▶ _Brief_
For this exercise, please find the lines in the entries that include the word "which" and copy them.

▶ _Provided data_

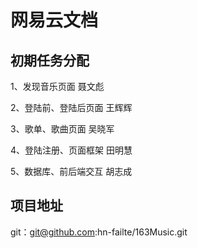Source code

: # 网易云文档

## 初期任务分配

1、发现音乐页面  聂文彪

2、登陆前、登陆后页面  王辉辉

3、歌单、歌曲页面  吴晓军

4、登陆注册、页面框架  田明慧

5、数据库、前后端交互    胡志成

## 项目地址

git：git@github.com:hn-failte/163Music.git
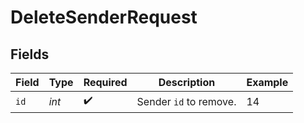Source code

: # DeleteSenderRequest


## Fields

| Field                  | Type                   | Required               | Description            | Example                |
| ---------------------- | ---------------------- | ---------------------- | ---------------------- | ---------------------- |
| `id`                   | *int*                  | :heavy_check_mark:     | Sender `id` to remove. | 14                     |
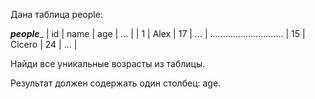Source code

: Дана таблица people:

___________people____________
| id  |	  name  | age | ... |
| 1   |	Alex    | 17  | ... |
.............................
| 15  | Cicero  | 24  | ... |

Найди все уникальные возрасты из таблицы.

Результат должен содержать один столбец: age.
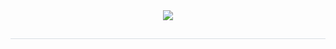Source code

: <div align= "center">
    <img src="https://capsule-render.vercel.app/api?type=transparent&color=9900ff&height=120&text=R4uzN%20W0RLD%20:)&animation=twinkling&fontColor=bb00ff&fontSize=50" />
    </div>
    <div align= "center"> 
    <h2 style="border-bottom: 1px solid #d8dee4; color: #282d33;">  </h2>  
    <div style="font-weight: 700; font-size: 15px; text-align: center; color: #282d33;"> 
    </div>
   <!-- <div align= "center">
    <h2 style="border-bottom: 1px solid #d8dee4; color: #282d33;"> 🧑‍💻 Contact me </h2> <br> 
    <div align= "center"> <a href=mailto:726ksm@gmail.com> <img src="https://img.shields.io/badge/Gmail-EA4335?style=for-the-badge&logo=Gmail&logoColor=white&link=mailto:726ksm@gmail.com"> </a>
          </div>  <br> 
    <div align= "center"> <a href="https://hits.seeyoufarm.com"> <img src="https://hits.seeyoufarm.com/api/count/incr/badge.svg?url=https%3A%2F%2Fgithub.com%2Fclevflo%2F&count_bg=%23000000&title_bg=%23000000&icon=github.svg&icon_color=%23FFFFFF&title=GitHub&edge_flat=false"/></a>
       </div> 
    </div>
  <!--  <div align= "center"> 
    <h2 style="border-bottom: 1px solid #d8dee4; color: #282d33;"> 🏅 Stats </h2> <div align= "center"> <img src=https://github-readme-stats.vercel.app/api?username=R4uzN&show_icons=true&hide=contribs,prs&cache_seconds=86400&theme=radical"
        /> <img src="https://github-readme-stats.vercel.app/api/top-langs/?username=clevflo&layout=compact&bg_color=180,000000,&title_color=000000&text_color=000000"
          /> --> </div>  
    </div>
    
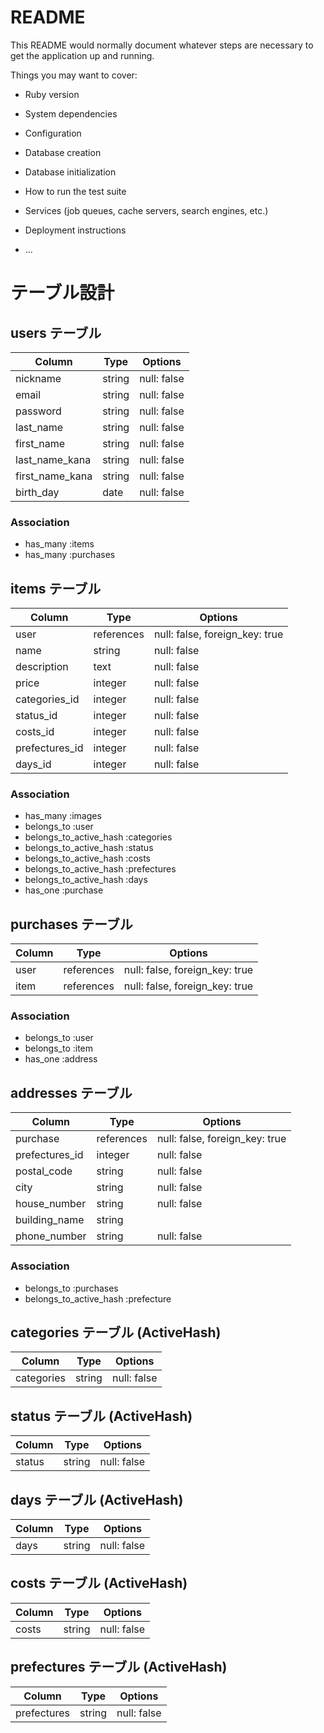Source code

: # README

This README would normally document whatever steps are necessary to get the
application up and running.

Things you may want to cover:

* Ruby version

* System dependencies

* Configuration

* Database creation

* Database initialization

* How to run the test suite

* Services (job queues, cache servers, search engines, etc.)

* Deployment instructions

* ...

# テーブル設計

## users テーブル

| Column          | Type   | Options     |
| --------------- | ------ | ----------- |
| nickname        | string | null: false |
| email           | string | null: false |
| password        | string | null: false |
| last_name       | string | null: false |
| first_name      | string | null: false |
| last_name_kana  | string | null: false |
| first_name_kana | string | null: false |
| birth_day       | date   | null: false |

### Association

- has_many :items
- has_many :purchases

## items テーブル

| Column          | Type       | Options                        |
| --------------- | ---------- | ------------------------------ |
| user            | references | null: false, foreign_key: true |
| name            | string     | null: false                    |
| description     | text       | null: false                    |
| price           | integer    | null: false                    |
| categories_id   | integer    | null: false                    |
| status_id       | integer    | null: false                    |
| costs_id        | integer    | null: false                    |
| prefectures_id  | integer    | null: false                    |
| days_id         | integer    | null: false                    |

### Association

- has_many :images
- belongs_to :user
- belongs_to_active_hash :categories
- belongs_to_active_hash :status
- belongs_to_active_hash :costs
- belongs_to_active_hash :prefectures
- belongs_to_active_hash :days
- has_one :purchase

## purchases テーブル

| Column          | Type       | Options                        |
| --------------- | ---------- | ------------------------------ |
| user            | references | null: false, foreign_key: true |
| item            | references | null: false, foreign_key: true |

### Association

- belongs_to :user
- belongs_to :item
- has_one :address

## addresses テーブル

| Column          | Type       | Options                        |
| --------------- | ---------- | ------------------------------ |
| purchase        | references | null: false, foreign_key: true |
| prefectures_id  | integer    | null: false                    |
| postal_code     | string     | null: false                    |
| city            | string     | null: false                    |
| house_number    | string     | null: false                    |
| building_name   | string     |                                |
| phone_number    | string     | null: false                    |

### Association

- belongs_to :purchases
- belongs_to_active_hash :prefecture

## categories テーブル (ActiveHash)

| Column          | Type   | Options     |
| --------------- | ------ | ----------- |
| categories      | string | null: false |

## status テーブル (ActiveHash)

| Column          | Type   | Options     |
| --------------- | ------ | ----------- |
| status          | string | null: false |

## days テーブル (ActiveHash)

| Column          | Type   | Options     |
| --------------- | ------ | ----------- |
| days            | string | null: false |

## costs テーブル (ActiveHash)

| Column          | Type   | Options     |
| --------------- | ------ | ----------- |
| costs           | string | null: false |

## prefectures テーブル (ActiveHash)

| Column          | Type   | Options     |
| --------------- | ------ | ----------- |
| prefectures     | string | null: false |
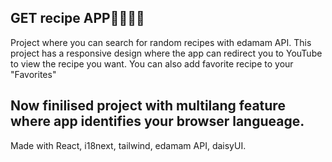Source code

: GET recipe APP🧾🧾🧑‍🍳
-----
Project where you can search for random recipes with edamam API.
This project has a responsive design where the app can redirect you to YouTube to view the recipe you want.
You can also add favorite recipe to your "Favorites"

Now finilised project with multilang feature where app identifies your browser langueage.
-----
Made with React, i18next, tailwind, edamam API, daisyUI.
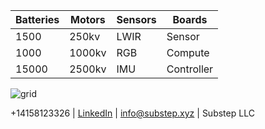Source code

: |**Batteries**| **Motors** | **Sensors** | **Boards**|
|--|--|--|--|
|1500| 250kv|LWIR |Sensor|
| 1000 | 1000kv|RGB|Compute|
|15000| 2500kv|IMU|Controller|

![grid](https://img.freepik.com/free-vector/dark-background-with-purple-squares_1053-430.jpg)

\+14158123326 | [LinkedIn](https://linkedin.com/company/substep)  | info@substep.xyz | Substep LLC 
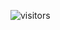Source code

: ![visitors](https://visitor-badge.laobi.icu/badge?page_id=gvrodrigues2.meu-repo&left_color=blue&right_color=green)
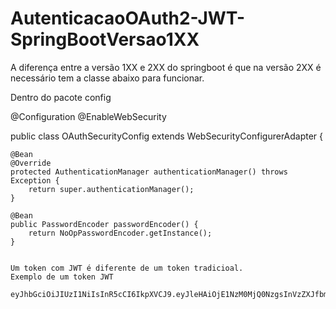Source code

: # AutenticacaoOAuth2-JWT-SpringBootVersao1XX

A diferença entre a versão 1XX e 2XX do springboot é que na versão 2XX é necessário tem a classe abaixo para funcionar.

Dentro do pacote config

@Configuration
@EnableWebSecurity

public class OAuthSecurityConfig extends WebSecurityConfigurerAdapter {

	@Bean
	@Override
	protected AuthenticationManager authenticationManager() throws Exception {
		return super.authenticationManager();
	}

	@Bean
	public PasswordEncoder passwordEncoder() {
		return NoOpPasswordEncoder.getInstance();
	}
	
	
	Um token com JWT é diferente de um token tradicioal.
	Exemplo de um token JWT
	
	eyJhbGciOiJIUzI1NiIsInR5cCI6IkpXVCJ9.eyJleHAiOjE1NzM0MjQ0NzgsInVzZXJfbmFtZSI6ImFkbWluIiwiYXV0aG9yaXRpZXMiOlsiUk9MRV9ST0xFIl0sImp0aSI6ImE5NDUwMzNhLTgzZDctNDdmZi04ZjNlLWU0NzA1MjhjM2MxZiIsImNsaWVudF9pZCI6ImFuZ3VsYXIiLCJzY29wZSI6WyJyZWFkIiwid3JpdGUiXX0.U71YxBVT3cRNy3F7CV09myPU26e_1bbZUwfAETrXbto
	 


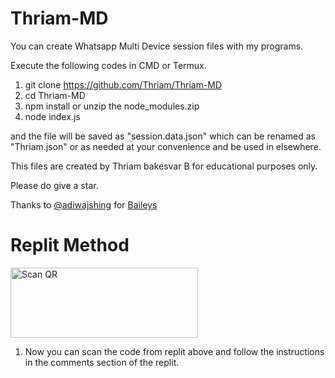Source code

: # Thriam-MD
You can create Whatsapp Multi Device session files with my programs.

Execute the following codes in CMD or Termux.

1. git clone https://github.com/Thriam/Thriam-MD
2. cd Thriam-MD
3. npm install or unzip the node_modules.zip
4. node index.js

and the file will be saved as "session.data.json" which can be renamed as "Thriam.json" or as needed at your convenience and be used in elsewhere.

This files are created by Thriam bakesvar B for educational purposes only.

Please do give a star.

Thanks to
<a href="https://github.com/adiwajshing">@adiwajshing</a> for <a href="https://github.com/adiwajshing/Baileys">Baileys</a>

# Replit Method
<a href="https://replit.com/@Thriam/Thriam-MD" rel="nofollow"><img align="center" src="https://bit.ly/37t6xjD" alt="Scan QR" height="112" width="300" data-canonical-src="https://bit.ly/37t6xjD" style="max-width: 100%;"></a>
1. Now you can scan the code from replit above and follow the instructions in the comments section of the replit.
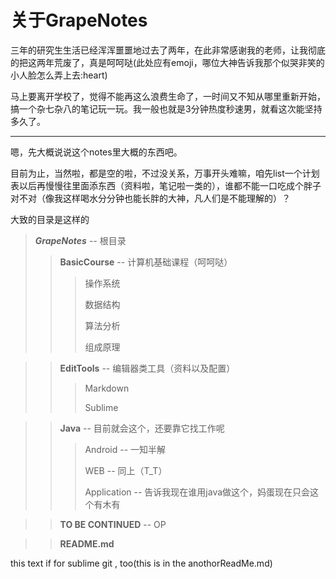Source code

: # 关于GrapeNotes
三年的研究生生活已经浑浑噩噩地过去了两年，在此非常感谢我的老师，让我彻底的把这两年荒废了，真是呵呵哒(此处应有emoji，哪位大神告诉我那个似哭非笑的小人脸怎么弄上去:heart)

马上要离开学校了，觉得不能再这么浪费生命了，一时间又不知从哪里重新开始，搞一个杂七杂八的笔记玩一玩。我一般也就是3分钟热度秒速男，就看这次能坚持多久了。

---

嗯，先大概说说这个notes里大概的东西吧。

目前为止，当然啦，都是空的啦，不过没关系，万事开头难嘛，咱先list一个计划表以后再慢慢往里面添东西（资料啦，笔记啦一类的），谁都不能一口吃成个胖子对不对（像我这样喝水分分钟也能长胖的大神，凡人们是不能理解的）？

大致的目录是这样的
> *__GrapeNotes__*  -- 根目录
> 
>> **BasicCourse** -- 计算机基础课程（呵呵哒）
>> 
>>> 操作系统
>>> 
>>> 数据结构
>>> 
>>> 算法分析
>>> 
>>> 组成原理

>> **EditTools** -- 编辑器类工具（资料以及配置）
>> 
>>> Markdown 
>>> 
>>> Sublime 

>> **Java** -- 目前就会这个，还要靠它找工作呢
>> 
>>> Android -- 一知半解
>>> 
>>> WEB  -- 同上（T_T）
>>> 
>>> Application -- 告诉我现在谁用java做这个，妈蛋现在只会这个有木有

>> **TO BE CONTINUED** -- OP

>> **README.md** 


this text if for sublime git , too(this is in the anothorReadMe.md)

 

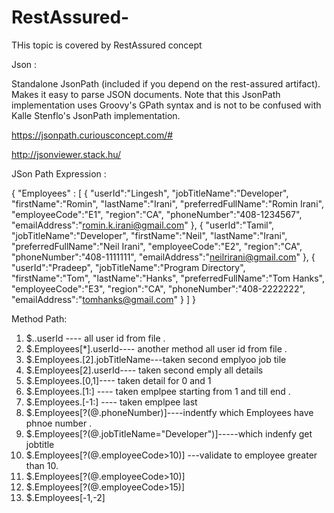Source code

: # RestAssured-
THis topic is covered by RestAssured concept 


Json :

Standalone JsonPath (included if you depend on the rest-assured artifact). Makes it easy to parse JSON documents. Note that this JsonPath implementation uses Groovy's GPath syntax and is not to be confused with Kalle Stenflo's JsonPath implementation. 

https://jsonpath.curiousconcept.com/#

http://jsonviewer.stack.hu/

JSon Path Expression :

{
"Employees" : [
{
"userId":"Lingesh",
"jobTitleName":"Developer",
"firstName":"Romin",
"lastName":"Irani",
"preferredFullName":"Romin Irani",
"employeeCode":"E1",
"region":"CA",
"phoneNumber":"408-1234567",
"emailAddress":"romin.k.irani@gmail.com"
},
{
"userId":"Tamil",
"jobTitleName":"Developer",
"firstName":"Neil",
"lastName":"Irani",
"preferredFullName":"Neil Irani",
"employeeCode":"E2",
"region":"CA",
"phoneNumber":"408-1111111",
"emailAddress":"neilrirani@gmail.com"
},
{
"userId":"Pradeep",
"jobTitleName":"Program Directory",
"firstName":"Tom",
"lastName":"Hanks",
"preferredFullName":"Tom Hanks",
"employeeCode":"E3",
"region":"CA",
"phoneNumber":"408-2222222",
"emailAddress":"tomhanks@gmail.com"
}
]
}


Method Path:

1. $..userId ----  all user id from file .
2. $.Employees[*].userId----  another method all user id from file .
3. $.Employees.[2].jobTitleName---taken second emplyoo job tile 
4. $.Employees[2].userId----  taken second emply  all details 
5. $.Employees.[0,1]---- taken detail for 0 and 1 
6. $.Employees.[1:] ----  taken emplpee starting from  1 and till end .
7. $.Employees.[-1:] ----  taken emplpee last 
8. $.Employees[?(@.phoneNumber)]----indentfy which Employees have phnoe number  .
9. $.Employees[?(@.jobTitleName="Developer")]-----which indenfy get jobtitle 
10. $.Employees[?(@.employeeCode>10)]  ---validate to employee greater than 10.
11. $.Employees[?(@.employeeCode>10)]
12. $.Employees[?(@.employeeCode>15)]
13. $.Employees[-1,-2]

▶ _Solved exercise_
and the file will be saved as "session.data.json" which can be renamed as "Thriam.json" or as needed at your convenience and be used in elsewhere.
8. $.Employees[?(@.phoneNumber)]----indentfy which Employees have phnoe number  .
9. $.Employees[?(@.jobTitleName="Developer")]-----which indenfy get jobtitle 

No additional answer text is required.